#### EXERCISE AIM
Look through the data below for the line with "DMF & 1379.7292" and the line with "LINE & 979.498", then output those two and all lines in between, exactly as written.

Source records
# # # # # # #

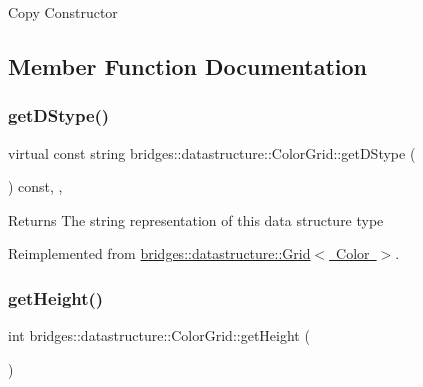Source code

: Copy Constructor 

\subsection{Member Function Documentation}
\mbox{\label{classbridges_1_1datastructure_1_1_color_grid_afad945d648b427ca183a1dface8249b7}} 
\subsubsection{\texorpdfstring{getDStype()}{getDStype()}}
{\footnotesize\ttfamily virtual const string bridges\+::datastructure\+::\+Color\+Grid\+::get\+D\+Stype (\begin{DoxyParamCaption}{ }\end{DoxyParamCaption}) const\hspace{0.3cm}{\ttfamily [inline]}, {\ttfamily [override]}, {\ttfamily [virtual]}}

\begin{DoxyReturn}{Returns}
The string representation of this data structure type 
\end{DoxyReturn}


Reimplemented from \mbox{\hyperlink{classbridges_1_1datastructure_1_1_grid_a16aeae38446b96f440dea15f2b19334d}{bridges\+::datastructure\+::\+Grid$<$ Color $>$}}.

\mbox{\label{classbridges_1_1datastructure_1_1_color_grid_ab437905ec904f941cd58d3393c3a5700}} 
\subsubsection{\texorpdfstring{getHeight()}{getHeight()}}
{\footnotesize\ttfamily int bridges\+::datastructure\+::\+Color\+Grid\+::get\+Height (\begin{DoxyParamCaption}{ }\end{DoxyParamCaption})\hspace{0.3cm}{\ttfamily [inline]}}

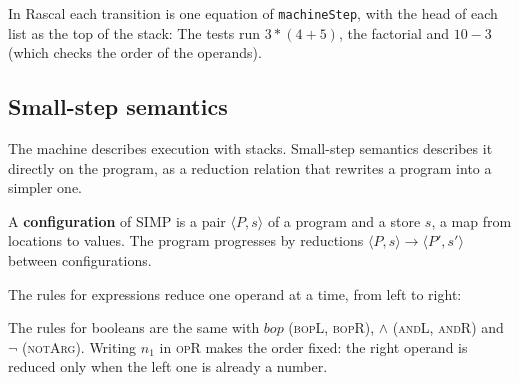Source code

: In Rascal each transition is one equation of \texttt{machineStep}, with the
head of each list as the top of the stack:
The tests run $3 * (4 + 5)$, the factorial and $10 - 3$ (which checks the order
of the operands).

\subsection{Small-step semantics}

The machine describes execution with stacks. Small-step semantics describes
it directly on the program, as a reduction relation that rewrites a program
into a simpler one.

\begin{definition}
A \textbf{configuration} of SIMP is a pair $\langle P, s \rangle$ of a program and a
store $s$, a map from locations to values. The program progresses by
reductions $\langle P, s \rangle \to \langle P', s' \rangle$ between configurations.
\end{definition}

The rules for expressions reduce one operand at a time, from left to right:
The rules for booleans are the same with $\mathit{bop}$ (\textsc{bopL},
\textsc{bopR}), $\wedge$ (\textsc{andL}, \textsc{andR}) and $\neg$
(\textsc{notArg}). Writing $n_1$ in \textsc{opR} makes the order fixed: the
right operand is reduced only when the left one is already a number.

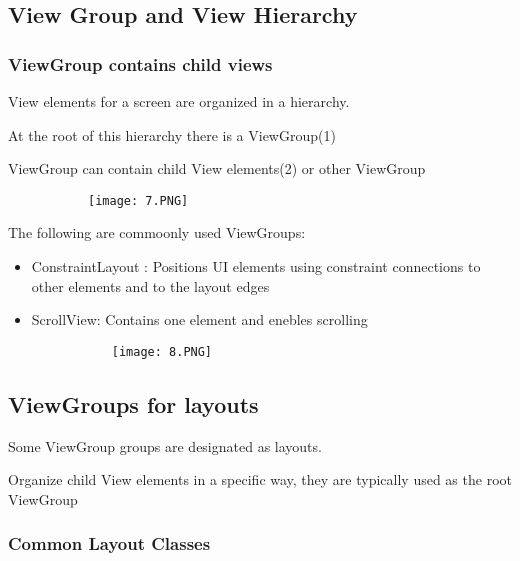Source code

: \documentclass{article}
\begin{document}
\subsection{View Group and View Hierarchy}

\subsubsection{ViewGroup contains child views}

View elements for a screen are organized in a hierarchy.

At the root of this hierarchy there is a ViewGroup(1)

ViewGroup can contain child View elements(2) or other ViewGroup

\begin{figure}[ht!]
  \centering
  \begin{subfigure}[b]{0.6\linewidth}
    \texttt{[image: 7.PNG]}
  \end{subfigure}
\end{figure}

The following are commoonly used ViewGroups:

\begin{itemize}
    \item ConstraintLayout : Positions UI elements using constraint connections to other elements and to the layout edges
    \item ScrollView: Contains one element and enebles scrolling
    \begin{figure}[ht!]
  \centering
  \begin{subfigure}[b]{0.5\linewidth}
    \texttt{[image: 8.PNG]}
  \end{subfigure}
\end{figure}

\end{itemize}

\subsection{ViewGroups for layouts}

Some ViewGroup groups are designated as layouts.

Organize child View elements in a specific way, they are typically used as the root ViewGroup

\subsubsection{Common Layout Classes}
\end{document}
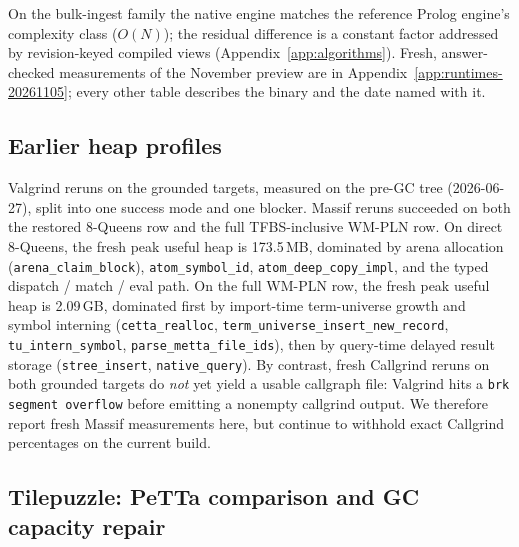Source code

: \documentclass[11pt]{article}
\newcommand{\code}[1]{\texttt{#1}}
\begin{document}
On the bulk-ingest family the native engine matches the reference
Prolog engine's complexity class ($O(N)$); the residual difference is a
constant factor addressed by revision-keyed compiled views
(Appendix~\ref{app:algorithms}).  Fresh, answer-checked measurements of
the November preview are in Appendix~\ref{app:runtimes-20261105}; every
other table describes the binary and the date named with it.

\subsection{Earlier heap profiles}

Valgrind reruns on the grounded targets, measured on the pre-GC tree
(2026-06-27), split into one success
mode and one blocker.  Massif reruns succeeded on both the restored
8-Queens row and the full TFBS-inclusive WM-PLN row.  On direct
8-Queens, the fresh peak useful heap is 173.5\,MB, dominated by arena
allocation (\code{arena\_claim\_block}), \code{atom\_symbol\_id},
\code{atom\_deep\_copy\_impl}, and the typed dispatch / match / eval
path.  On the full WM-PLN row, the fresh peak useful heap is
2.09\,GB, dominated first by import-time term-universe growth and
symbol interning
(\code{cetta\_realloc}, \code{term\_universe\_insert\_new\_record},
\code{tu\_intern\_symbol}, \code{parse\_metta\_file\_ids}), then by
query-time delayed result storage
(\code{stree\_insert}, \code{native\_query}).  By contrast, fresh
Callgrind reruns on both grounded targets do \emph{not} yet yield a
usable callgraph file: Valgrind hits a \code{brk segment overflow}
before emitting a nonempty callgrind output.  We therefore report fresh
Massif measurements here, but continue to withhold exact Callgrind
percentages on the current build.

\subsection{Tilepuzzle: PeTTa comparison and GC capacity repair}
\label{sec:tilepuzzle-gc}
\end{document}
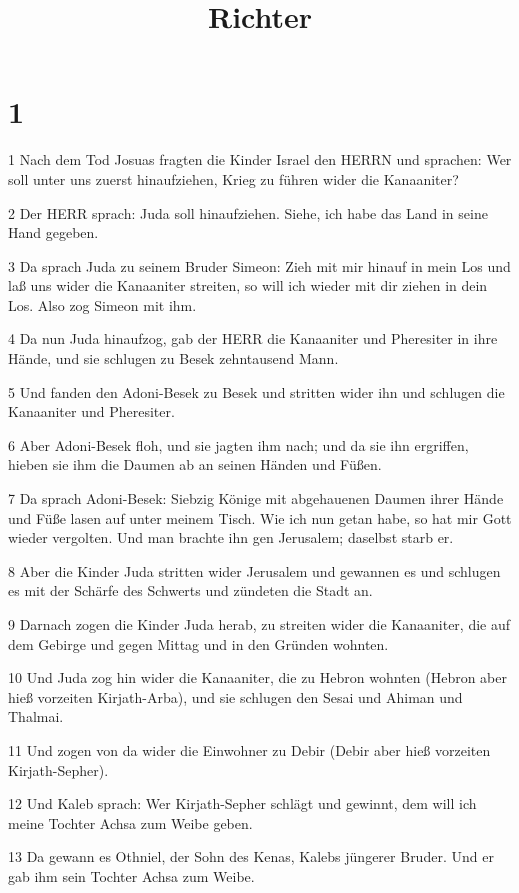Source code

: 

\title{Richter}


\chapter{1}

\par 1 Nach dem Tod Josuas fragten die Kinder Israel den HERRN und sprachen: Wer soll unter uns zuerst hinaufziehen, Krieg zu führen wider die Kanaaniter?
\par 2 Der HERR sprach: Juda soll hinaufziehen. Siehe, ich habe das Land in seine Hand gegeben.
\par 3 Da sprach Juda zu seinem Bruder Simeon: Zieh mit mir hinauf in mein Los und laß uns wider die Kanaaniter streiten, so will ich wieder mit dir ziehen in dein Los. Also zog Simeon mit ihm.
\par 4 Da nun Juda hinaufzog, gab der HERR die Kanaaniter und Pheresiter in ihre Hände, und sie schlugen zu Besek zehntausend Mann.
\par 5 Und fanden den Adoni-Besek zu Besek und stritten wider ihn und schlugen die Kanaaniter und Pheresiter.
\par 6 Aber Adoni-Besek floh, und sie jagten ihm nach; und da sie ihn ergriffen, hieben sie ihm die Daumen ab an seinen Händen und Füßen.
\par 7 Da sprach Adoni-Besek: Siebzig Könige mit abgehauenen Daumen ihrer Hände und Füße lasen auf unter meinem Tisch. Wie ich nun getan habe, so hat mir Gott wieder vergolten. Und man brachte ihn gen Jerusalem; daselbst starb er.
\par 8 Aber die Kinder Juda stritten wider Jerusalem und gewannen es und schlugen es mit der Schärfe des Schwerts und zündeten die Stadt an.
\par 9 Darnach zogen die Kinder Juda herab, zu streiten wider die Kanaaniter, die auf dem Gebirge und gegen Mittag und in den Gründen wohnten.
\par 10 Und Juda zog hin wider die Kanaaniter, die zu Hebron wohnten (Hebron aber hieß vorzeiten Kirjath-Arba), und sie schlugen den Sesai und Ahiman und Thalmai.
\par 11 Und zogen von da wider die Einwohner zu Debir (Debir aber hieß vorzeiten Kirjath-Sepher).
\par 12 Und Kaleb sprach: Wer Kirjath-Sepher schlägt und gewinnt, dem will ich meine Tochter Achsa zum Weibe geben.
\par 13 Da gewann es Othniel, der Sohn des Kenas, Kalebs jüngerer Bruder. Und er gab ihm sein Tochter Achsa zum Weibe.
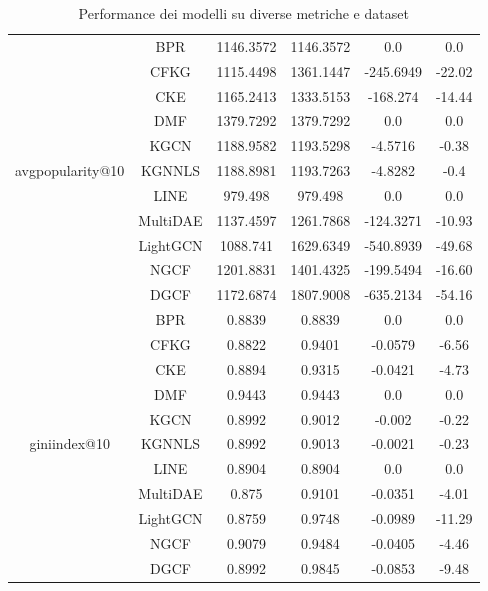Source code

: \begin{table}[H]
{\begin{tabular}{|c|c|c|c|c|c|}
        \multirow{11}{*}{avgpopularity@10} 
            & BPR & 1146.3572 & 1146.3572 & 0.0 & 0.0 \\ \cline{2-6} 
            & CFKG & 1115.4498 & 1361.1447 & -245.6949 & -22.02 \\ \cline{2-6} 
            & CKE & 1165.2413 & 1333.5153 & -168.274 & -14.44 \\ \cline{2-6} 
            & DMF & 1379.7292 & 1379.7292 & 0.0 & 0.0 \\ \cline{2-6} 
            & KGCN & 1188.9582 & 1193.5298 & -4.5716 & -0.38 \\ \cline{2-6} 
            & KGNNLS & 1188.8981 & 1193.7263 & -4.8282 & -0.4 \\ \cline{2-6} 
            & LINE & 979.498 & 979.498 & 0.0 & 0.0 \\ \cline{2-6} 
            & MultiDAE & 1137.4597 & 1261.7868 & -124.3271 & -10.93 \\ \cline{2-6} 
            & LightGCN & 1088.741 & 1629.6349 & -540.8939 & -49.68 \\ \cline{2-6} 
            & NGCF & 1201.8831 & 1401.4325 & -199.5494 & -16.60 \\ \cline{2-6} 
            & DGCF & 1172.6874 & 1807.9008 & -635.2134 & -54.16 \\ \hline

        \multirow{11}{*}{giniindex@10} 
            & BPR & 0.8839 & 0.8839 & 0.0 & 0.0 \\ \cline{2-6} 
            & CFKG & 0.8822 & 0.9401 & -0.0579 & -6.56 \\ \cline{2-6} 
            & CKE & 0.8894 & 0.9315 & -0.0421 & -4.73 \\ \cline{2-6} 
            & DMF & 0.9443 & 0.9443 & 0.0 & 0.0 \\ \cline{2-6} 
            & KGCN & 0.8992 & 0.9012 & -0.002 & -0.22 \\ \cline{2-6} 
            & KGNNLS & 0.8992 & 0.9013 & -0.0021 & -0.23 \\ \cline{2-6} 
            & LINE & 0.8904 & 0.8904 & 0.0 & 0.0 \\ \cline{2-6} 
            & MultiDAE & 0.875 & 0.9101 & -0.0351 & -4.01 \\ \cline{2-6} 
            & LightGCN & 0.8759 & 0.9748 & -0.0989 & -11.29 \\ \cline{2-6} 
            & NGCF & 0.9079 & 0.9484 & -0.0405 & -4.46 \\ \cline{2-6} 
            & DGCF & 0.8992 & 0.9845 & -0.0853 & -9.48 \\ \hline
    \end{tabular}
    }
    \caption{Performance dei modelli su diverse metriche e dataset}
\end{table}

# # # # # # #

#### RESPONSE TO THE TASK
            & DMF & 1379.7292 & 1379.7292 & 0.0 & 0.0 \\ \cline{2-6} 
            & KGCN & 1188.9582 & 1193.5298 & -4.5716 & -0.38 \\ \cline{2-6} 
            & KGNNLS & 1188.8981 & 1193.7263 & -4.8282 & -0.4 \\ \cline{2-6} 
            & LINE & 979.498 & 979.498 & 0.0 & 0.0 \\ \cline{2-6} 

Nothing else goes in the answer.